That's pretty obvious, eh?

Thursday, April 10, 2008

War on the Media; Pt 2


What follows are excerpts from a novel, "In Our Town", by William Allen White, c. 1904.

(The premise is that a "country newspaper" publisher is reminiscing...)







The Young Prince


We have had many reporters for our little country newspaper -- some good ones who have gone up to the city and have become good newspaper men; some bad ones, who have gone back to the livery stables from which they sprang; and some indifferent ones, who have drifted back to the insurance business and have become silent partners in student boarding-houses, taking home the meat for dinner and eating finically at the second table of life, with a first table discrimination. But of all the boys who have sat at the old walnut desk by the window, the Young Prince gave us the most joy. Before he came on the paper he was bell-boy at the National Hotel -- bell-hop, he called himself -- and he first attracted our attention by handing in personal items written in a fat, florid hand. He seemed to have second sight. He knew more news than anyone else in town -- who had gone away, who was entertaining company, who was getting married, and who was sick or dying.

The day the Young Prince went to work he put on his royal garment -- a ten dollar ready-made costume that cost him two weeks' hard work. But it was worth the effort. His freckled face and his tawny shock of red hair rose above the gorgeous plaid of his clothes like a prairie sunset, as as he pranced off down the street he was clearly proud of his job. The pride never left him. He knew all the switchmen in the railroad yards, all the girls in the dry-goods stores, all the boys on the grocers' waggons, all the hack-drivers and all the barbers in town.

These are the great sources of news for a country daily. The reporter who confines his acquaintance to doctors, lawyers, merchants and preachers is always complaining of dull days.

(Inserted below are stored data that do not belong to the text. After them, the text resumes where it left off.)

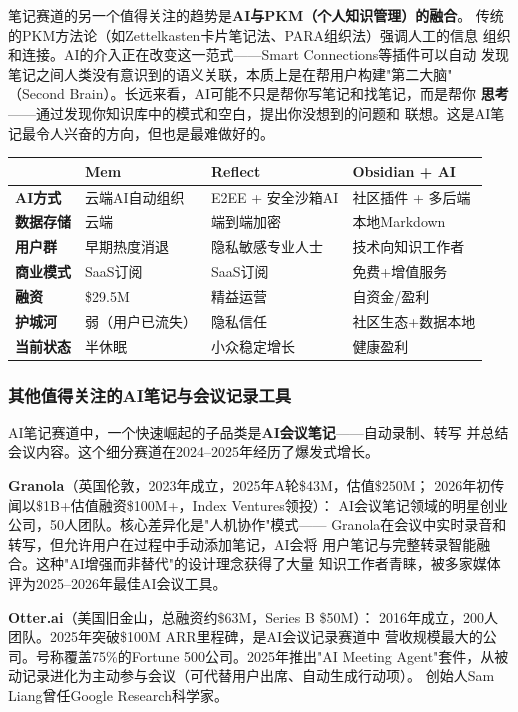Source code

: 笔记赛道的另一个值得关注的趋势是\textbf{AI与PKM（个人知识管理）的融合}。
传统的PKM方法论（如Zettelkasten卡片笔记法、PARA组织法）强调人工的信息
组织和连接。AI的介入正在改变这一范式——Smart Connections等插件可以自动
发现笔记之间人类没有意识到的语义关联，本质上是在帮用户构建"第二大脑"
（Second Brain）。长远来看，AI可能不只是帮你写笔记和找笔记，而是帮你
\textbf{思考}——通过发现你知识库中的模式和空白，提出你没想到的问题和
联想。这是AI笔记最令人兴奋的方向，但也是最难做好的。

\begin{keybox}[AI笔记工具对比]
\small
\begin{tabularx}{\textwidth}{l X X X}
\toprule
\rowcolor{figLightGray}
& \textbf{Mem} & \textbf{Reflect} & \textbf{Obsidian + AI} \\
\midrule
\textbf{AI方式} & 云端AI自动组织 & E2EE + 安全沙箱AI & 社区插件 + 多后端 \\
\textbf{数据存储} & 云端 & 端到端加密 & 本地Markdown \\
\textbf{用户群} & 早期热度消退 & 隐私敏感专业人士 & 技术向知识工作者 \\
\textbf{商业模式} & SaaS订阅 & SaaS订阅 & 免费+增值服务 \\
\textbf{融资} & \$29.5M & 精益运营 & 自资金/盈利 \\
\textbf{护城河} & 弱（用户已流失） & 隐私信任 & 社区生态+数据本地 \\
\textbf{当前状态} & 半休眠 & 小众稳定增长 & 健康盈利 \\
\bottomrule
\end{tabularx}
\end{keybox}

\subsubsection{其他值得关注的AI笔记与会议记录工具}

AI笔记赛道中，一个快速崛起的子品类是\textbf{AI会议笔记}——自动录制、转写
并总结会议内容。这个细分赛道在2024--2025年经历了爆发式增长。

\textbf{Granola}（英国伦敦，2023年成立，2025年A轮\$43M，估值\$250M；
2026年初传闻以\$1B+估值融资\$100M+，Index Ventures领投）：
AI会议笔记领域的明星创业公司，50人团队。核心差异化是"人机协作"模式——
Granola在会议中实时录音和转写，但允许用户在过程中手动添加笔记，AI会将
用户笔记与完整转录智能融合。这种"AI增强而非替代"的设计理念获得了大量
知识工作者青睐，被多家媒体评为2025--2026年最佳AI会议工具。

\textbf{Otter.ai}（美国旧金山，总融资约\$63M，Series B \$50M）：
2016年成立，200人团队。2025年突破\$100M ARR里程碑，是AI会议记录赛道中
营收规模最大的公司。号称覆盖75\%的Fortune 500公司。2025年推出"AI Meeting
Agent"套件，从被动记录进化为主动参与会议（可代替用户出席、自动生成行动项）。
创始人Sam Liang曾任Google Research科学家。

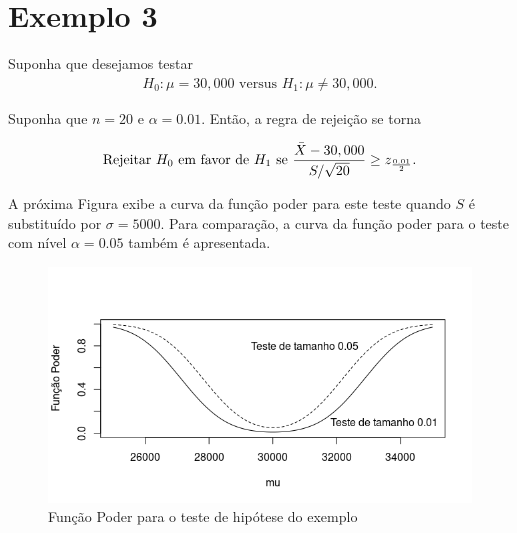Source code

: \documentclass[12pt]{beamer}
\begin{document}
\section{Exemplo 3}
\begin{frame}{}
\begin{block}{}
\justifying
Suponha que desejamos testar
\begin{align}
H_0 : \mu = 30,000 \text{ versus } H_1 : \mu \neq 30,000. 
\end{align}

Suponha que $n = 20$ e $\alpha = 0.01$. Então, a regra de rejeição se torna

\begin{align}
\text{Rejeitar } H_0 \text{ em favor de } H_1 \text{ se } \frac{\Bar{X} - 30,000}{S/\sqrt{20}} \geq z_{\frac{0.01}{2}}.
\end{align}

A próxima Figura exibe a curva da função poder para este teste quando $S$ é substituído por $\sigma = 5000$. Para comparação, a curva da função poder para o teste com nível $\alpha = 0.05$ também é apresentada. 
\end{block}
\end{frame}


\begin{frame}{}
\begin{block}{}
\justifying
\begin{figure}
    \centering
    \includegraphics[scale=0.6]{figs/FunctionPower.png}
    \caption{Função Poder para o teste de hipótese do exemplo}
    \label{fig:enter-label}
\end{figure}
\end{block}
\end{frame}
\end{document}
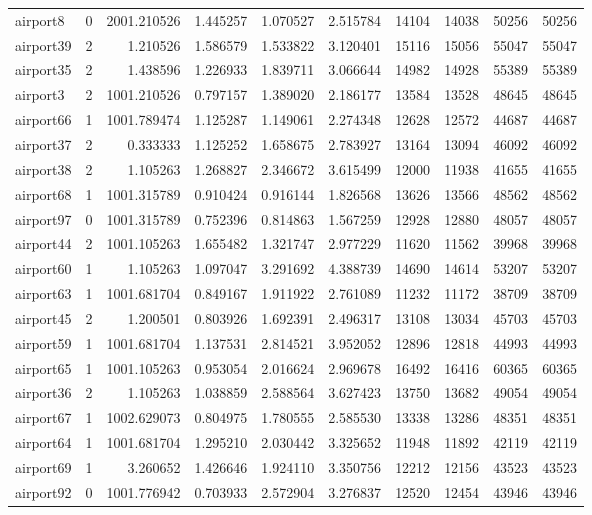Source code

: \begin{longtable}{|l|r|r|r|r|r|r|r|r|r|}
airport8 & 0 & 2001.210526 & 1.445257 & 1.070527 & 2.515784 & 14104 & 14038 & 50256 & 50256 \\
airport39 & 2 & 1.210526 & 1.586579 & 1.533822 & 3.120401 & 15116 & 15056 & 55047 & 55047 \\
airport35 & 2 & 1.438596 & 1.226933 & 1.839711 & 3.066644 & 14982 & 14928 & 55389 & 55389 \\
airport3 & 2 & 1001.210526 & 0.797157 & 1.389020 & 2.186177 & 13584 & 13528 & 48645 & 48645 \\
airport66 & 1 & 1001.789474 & 1.125287 & 1.149061 & 2.274348 & 12628 & 12572 & 44687 & 44687 \\
airport37 & 2 & 0.333333 & 1.125252 & 1.658675 & 2.783927 & 13164 & 13094 & 46092 & 46092 \\
airport38 & 2 & 1.105263 & 1.268827 & 2.346672 & 3.615499 & 12000 & 11938 & 41655 & 41655 \\
airport68 & 1 & 1001.315789 & 0.910424 & 0.916144 & 1.826568 & 13626 & 13566 & 48562 & 48562 \\
airport97 & 0 & 1001.315789 & 0.752396 & 0.814863 & 1.567259 & 12928 & 12880 & 48057 & 48057 \\
airport44 & 2 & 1001.105263 & 1.655482 & 1.321747 & 2.977229 & 11620 & 11562 & 39968 & 39968 \\
airport60 & 1 & 1.105263 & 1.097047 & 3.291692 & 4.388739 & 14690 & 14614 & 53207 & 53207 \\
airport63 & 1 & 1001.681704 & 0.849167 & 1.911922 & 2.761089 & 11232 & 11172 & 38709 & 38709 \\
airport45 & 2 & 1.200501 & 0.803926 & 1.692391 & 2.496317 & 13108 & 13034 & 45703 & 45703 \\
airport59 & 1 & 1001.681704 & 1.137531 & 2.814521 & 3.952052 & 12896 & 12818 & 44993 & 44993 \\
airport65 & 1 & 1001.105263 & 0.953054 & 2.016624 & 2.969678 & 16492 & 16416 & 60365 & 60365 \\
airport36 & 2 & 1.105263 & 1.038859 & 2.588564 & 3.627423 & 13750 & 13682 & 49054 & 49054 \\
airport67 & 1 & 1002.629073 & 0.804975 & 1.780555 & 2.585530 & 13338 & 13286 & 48351 & 48351 \\
airport64 & 1 & 1001.681704 & 1.295210 & 2.030442 & 3.325652 & 11948 & 11892 & 42119 & 42119 \\
airport69 & 1 & 3.260652 & 1.426646 & 1.924110 & 3.350756 & 12212 & 12156 & 43523 & 43523 \\
airport92 & 0 & 1001.776942 & 0.703933 & 2.572904 & 3.276837 & 12520 & 12454 & 43946 & 43946 \\

\end{longtable}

But there was never a dull day with the Young Prince. When he could get the list of "those present" at a social function in no other way, he called up the hired girl of the festal house -- we are such a small town that only the rich bankers keep servants -- and "made a date" with her, and the names always appeared in the paper the next day; whereupon the proud hostess, who thought it was bad form to give out the names of her guests, sent down and bought a dozen extra copies of the paper to send away to her Eastern kin. He knew all the secrets of the switch shanty. Our paper printed the news of a change in the general superintendent's office of the railroad before the city papers heard of it, and we usually figured it out that the day after the letter denying our story had come down from the Superintendent's office the change would be officially announced.

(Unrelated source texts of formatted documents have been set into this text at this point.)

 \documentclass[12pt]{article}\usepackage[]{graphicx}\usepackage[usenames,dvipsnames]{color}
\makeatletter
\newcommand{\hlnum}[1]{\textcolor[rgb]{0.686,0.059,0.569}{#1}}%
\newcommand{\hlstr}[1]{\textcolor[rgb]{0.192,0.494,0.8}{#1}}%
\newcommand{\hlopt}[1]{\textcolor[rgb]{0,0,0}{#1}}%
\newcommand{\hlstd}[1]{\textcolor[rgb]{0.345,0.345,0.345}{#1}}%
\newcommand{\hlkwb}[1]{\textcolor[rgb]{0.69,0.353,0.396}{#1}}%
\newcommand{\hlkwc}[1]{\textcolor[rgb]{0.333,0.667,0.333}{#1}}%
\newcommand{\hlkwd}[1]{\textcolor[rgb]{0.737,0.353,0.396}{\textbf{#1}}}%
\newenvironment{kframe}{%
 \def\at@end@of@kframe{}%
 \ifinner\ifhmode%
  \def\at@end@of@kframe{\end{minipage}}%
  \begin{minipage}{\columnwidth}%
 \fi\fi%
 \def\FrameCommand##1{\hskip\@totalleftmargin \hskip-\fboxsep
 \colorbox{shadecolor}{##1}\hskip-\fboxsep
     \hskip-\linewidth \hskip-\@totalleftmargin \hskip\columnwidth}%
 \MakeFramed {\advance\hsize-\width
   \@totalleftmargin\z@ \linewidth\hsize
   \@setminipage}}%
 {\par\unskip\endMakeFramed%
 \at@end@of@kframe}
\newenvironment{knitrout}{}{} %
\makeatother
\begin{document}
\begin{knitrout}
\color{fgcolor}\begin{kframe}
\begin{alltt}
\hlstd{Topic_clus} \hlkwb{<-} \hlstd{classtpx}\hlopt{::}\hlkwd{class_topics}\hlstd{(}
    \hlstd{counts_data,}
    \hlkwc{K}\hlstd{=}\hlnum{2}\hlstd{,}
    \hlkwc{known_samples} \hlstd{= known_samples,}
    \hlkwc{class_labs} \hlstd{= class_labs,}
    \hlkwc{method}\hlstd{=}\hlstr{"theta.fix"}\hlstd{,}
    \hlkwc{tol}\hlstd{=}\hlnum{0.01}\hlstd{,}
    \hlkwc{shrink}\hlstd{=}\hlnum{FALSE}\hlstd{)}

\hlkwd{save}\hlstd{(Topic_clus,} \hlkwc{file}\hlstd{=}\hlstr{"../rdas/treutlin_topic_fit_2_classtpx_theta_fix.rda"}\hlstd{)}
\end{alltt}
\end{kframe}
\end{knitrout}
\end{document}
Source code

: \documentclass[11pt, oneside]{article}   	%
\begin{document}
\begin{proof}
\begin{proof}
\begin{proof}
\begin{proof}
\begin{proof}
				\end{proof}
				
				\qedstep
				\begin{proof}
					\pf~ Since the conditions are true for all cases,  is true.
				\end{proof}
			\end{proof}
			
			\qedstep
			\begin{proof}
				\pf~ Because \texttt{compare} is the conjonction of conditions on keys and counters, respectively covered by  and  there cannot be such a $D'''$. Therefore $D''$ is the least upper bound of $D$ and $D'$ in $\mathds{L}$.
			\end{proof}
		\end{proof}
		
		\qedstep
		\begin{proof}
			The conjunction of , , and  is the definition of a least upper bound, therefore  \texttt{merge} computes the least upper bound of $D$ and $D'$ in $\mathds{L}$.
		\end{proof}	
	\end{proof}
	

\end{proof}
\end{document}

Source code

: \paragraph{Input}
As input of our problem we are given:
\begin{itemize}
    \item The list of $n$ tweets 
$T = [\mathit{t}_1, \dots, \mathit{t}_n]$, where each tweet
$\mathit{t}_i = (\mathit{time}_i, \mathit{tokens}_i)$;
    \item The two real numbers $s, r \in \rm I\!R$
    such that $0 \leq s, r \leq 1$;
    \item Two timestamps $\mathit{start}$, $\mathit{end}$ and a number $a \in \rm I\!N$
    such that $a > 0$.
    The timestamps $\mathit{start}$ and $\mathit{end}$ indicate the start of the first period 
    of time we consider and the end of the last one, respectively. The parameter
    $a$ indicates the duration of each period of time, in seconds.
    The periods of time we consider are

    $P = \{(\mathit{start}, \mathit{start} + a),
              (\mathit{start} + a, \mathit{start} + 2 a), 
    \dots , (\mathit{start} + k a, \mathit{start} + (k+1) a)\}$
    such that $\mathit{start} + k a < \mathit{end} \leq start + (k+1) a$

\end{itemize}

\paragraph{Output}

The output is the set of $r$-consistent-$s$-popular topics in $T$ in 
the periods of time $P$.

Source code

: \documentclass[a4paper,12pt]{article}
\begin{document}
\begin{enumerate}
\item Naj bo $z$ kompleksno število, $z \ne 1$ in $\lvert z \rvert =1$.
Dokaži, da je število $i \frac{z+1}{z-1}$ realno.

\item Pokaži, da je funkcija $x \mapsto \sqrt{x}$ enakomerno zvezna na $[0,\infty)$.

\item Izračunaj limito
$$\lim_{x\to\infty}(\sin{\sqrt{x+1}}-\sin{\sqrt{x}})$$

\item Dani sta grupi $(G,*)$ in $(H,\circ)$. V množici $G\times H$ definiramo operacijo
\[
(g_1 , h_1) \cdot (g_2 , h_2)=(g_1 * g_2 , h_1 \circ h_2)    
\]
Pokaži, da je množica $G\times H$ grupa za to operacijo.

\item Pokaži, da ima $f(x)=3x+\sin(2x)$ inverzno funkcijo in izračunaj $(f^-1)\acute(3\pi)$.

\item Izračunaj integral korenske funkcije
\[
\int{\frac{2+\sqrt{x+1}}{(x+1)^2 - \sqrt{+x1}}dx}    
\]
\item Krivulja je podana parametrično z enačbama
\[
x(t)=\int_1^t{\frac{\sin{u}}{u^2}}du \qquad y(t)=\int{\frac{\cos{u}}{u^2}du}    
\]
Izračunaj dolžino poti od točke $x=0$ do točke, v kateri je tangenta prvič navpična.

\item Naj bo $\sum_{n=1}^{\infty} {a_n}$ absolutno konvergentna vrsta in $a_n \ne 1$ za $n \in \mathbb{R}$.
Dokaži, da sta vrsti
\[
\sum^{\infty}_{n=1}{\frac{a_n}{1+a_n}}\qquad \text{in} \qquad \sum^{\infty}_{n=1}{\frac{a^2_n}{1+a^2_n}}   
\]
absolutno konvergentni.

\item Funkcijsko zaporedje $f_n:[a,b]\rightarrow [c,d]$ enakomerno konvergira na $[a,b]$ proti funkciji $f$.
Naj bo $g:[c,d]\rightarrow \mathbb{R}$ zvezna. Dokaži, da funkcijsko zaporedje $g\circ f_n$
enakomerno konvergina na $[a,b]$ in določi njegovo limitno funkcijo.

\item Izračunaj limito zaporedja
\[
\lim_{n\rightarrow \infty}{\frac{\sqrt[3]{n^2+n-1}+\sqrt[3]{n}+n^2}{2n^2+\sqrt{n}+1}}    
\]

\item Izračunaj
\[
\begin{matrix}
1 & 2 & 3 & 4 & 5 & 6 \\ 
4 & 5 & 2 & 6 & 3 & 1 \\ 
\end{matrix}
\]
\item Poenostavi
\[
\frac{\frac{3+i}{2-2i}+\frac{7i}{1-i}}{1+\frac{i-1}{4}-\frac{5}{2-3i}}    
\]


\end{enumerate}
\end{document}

...The longer the Prince worked the more clothes he bought. One of his most effective creations was a blue serge coat and vest, and a pair of white duck trousers linked by emotional red socks to patent-leather shoes. This confection, crowned with a wide, saw-edged straw hat with a blue band, made him the brightest bit of color on the sombre streets of our dull town. He wore his collars so high that he had to order them of a drummer, and as he came down the street from the depot, riding magnificently with the 'bus-driver, after the train had gone, the clerks used to cry: "Look out for your horses; the steam-piano is coming!"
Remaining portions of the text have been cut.